*** Opening of STORED DATA ***
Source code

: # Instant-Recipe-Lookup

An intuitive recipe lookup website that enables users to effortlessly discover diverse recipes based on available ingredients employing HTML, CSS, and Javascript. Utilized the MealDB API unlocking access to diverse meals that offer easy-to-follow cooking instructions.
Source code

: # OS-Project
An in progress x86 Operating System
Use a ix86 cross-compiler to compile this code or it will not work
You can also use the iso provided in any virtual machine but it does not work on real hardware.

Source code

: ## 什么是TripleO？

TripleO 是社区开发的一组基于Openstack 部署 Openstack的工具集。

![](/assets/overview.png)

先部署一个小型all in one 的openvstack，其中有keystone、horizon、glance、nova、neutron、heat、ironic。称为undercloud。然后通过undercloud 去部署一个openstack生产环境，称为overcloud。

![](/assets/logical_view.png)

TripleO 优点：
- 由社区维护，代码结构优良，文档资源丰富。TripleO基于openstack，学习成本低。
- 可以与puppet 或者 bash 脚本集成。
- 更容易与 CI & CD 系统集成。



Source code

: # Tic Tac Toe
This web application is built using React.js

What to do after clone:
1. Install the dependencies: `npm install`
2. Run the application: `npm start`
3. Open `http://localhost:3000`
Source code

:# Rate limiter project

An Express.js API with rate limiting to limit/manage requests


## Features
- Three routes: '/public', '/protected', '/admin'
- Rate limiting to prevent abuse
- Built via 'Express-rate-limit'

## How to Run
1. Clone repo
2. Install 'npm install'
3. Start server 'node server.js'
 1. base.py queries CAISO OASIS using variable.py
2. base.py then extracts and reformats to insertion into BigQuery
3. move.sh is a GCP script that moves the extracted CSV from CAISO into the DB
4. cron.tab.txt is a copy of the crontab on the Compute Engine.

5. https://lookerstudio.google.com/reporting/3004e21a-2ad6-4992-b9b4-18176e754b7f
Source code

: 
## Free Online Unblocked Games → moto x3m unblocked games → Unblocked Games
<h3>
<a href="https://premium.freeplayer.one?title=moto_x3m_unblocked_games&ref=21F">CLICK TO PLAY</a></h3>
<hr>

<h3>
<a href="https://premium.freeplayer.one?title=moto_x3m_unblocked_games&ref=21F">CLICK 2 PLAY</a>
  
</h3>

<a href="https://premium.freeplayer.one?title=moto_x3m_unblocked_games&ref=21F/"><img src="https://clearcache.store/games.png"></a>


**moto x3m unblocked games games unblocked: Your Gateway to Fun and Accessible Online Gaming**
*** Close of STORED DATA ***
Each record is to be reproduced exactly as it appears.

Source code

: # Instant-Recipe-Lookup

An intuitive recipe lookup website that enables users to effortlessly discover diverse recipes based on available ingredients employing HTML, CSS, and Javascript. Utilized the MealDB API unlocking access to diverse meals that offer easy-to-follow cooking instructions.
Source code

: # OS-Project
An in progress x86 Operating System
Use a ix86 cross-compiler to compile this code or it will not work
You can also use the iso provided in any virtual machine but it does not work on real hardware.

Source code

: ## 什么是TripleO？

TripleO 是社区开发的一组基于Openstack 部署 Openstack的工具集。

![](/assets/overview.png)

先部署一个小型all in one 的openvstack，其中有keystone、horizon、glance、nova、neutron、heat、ironic。称为undercloud。然后通过undercloud 去部署一个openstack生产环境，称为overcloud。

![](/assets/logical_view.png)

TripleO 优点：
- 由社区维护，代码结构优良，文档资源丰富。TripleO基于openstack，学习成本低。
- 可以与puppet 或者 bash 脚本集成。
- 更容易与 CI & CD 系统集成。



Source code

: # Tic Tac Toe
This web application is built using React.js

What to do after clone:
1. Install the dependencies: `npm install`
2. Run the application: `npm start`
3. Open `http://localhost:3000`
Source code

:# Rate limiter project

An Express.js API with rate limiting to limit/manage requests


## Features
- Three routes: '/public', '/protected', '/admin'
- Rate limiting to prevent abuse
- Built via 'Express-rate-limit'

## How to Run
1. Clone repo
2. Install 'npm install'
3. Start server 'node server.js'
 1. base.py queries CAISO OASIS using variable.py
2. base.py then extracts and reformats to insertion into BigQuery
3. move.sh is a GCP script that moves the extracted CSV from CAISO into the DB
4. cron.tab.txt is a copy of the crontab on the Compute Engine.

5. https://lookerstudio.google.com/reporting/3004e21a-2ad6-4992-b9b4-18176e754b7f
Source code

: 
## Free Online Unblocked Games → moto x3m unblocked games → Unblocked Games
<h3>
<a href="https://premium.freeplayer.one?title=moto_x3m_unblocked_games&ref=21F">CLICK TO PLAY</a></h3>
<hr>

<h3>
<a href="https://premium.freeplayer.one?title=moto_x3m_unblocked_games&ref=21F">CLICK 2 PLAY</a>
  
</h3>

<a href="https://premium.freeplayer.one?title=moto_x3m_unblocked_games&ref=21F/"><img src="https://clearcache.store/games.png"></a>


**moto x3m unblocked games games unblocked: Your Gateway to Fun and Accessible Online Gaming**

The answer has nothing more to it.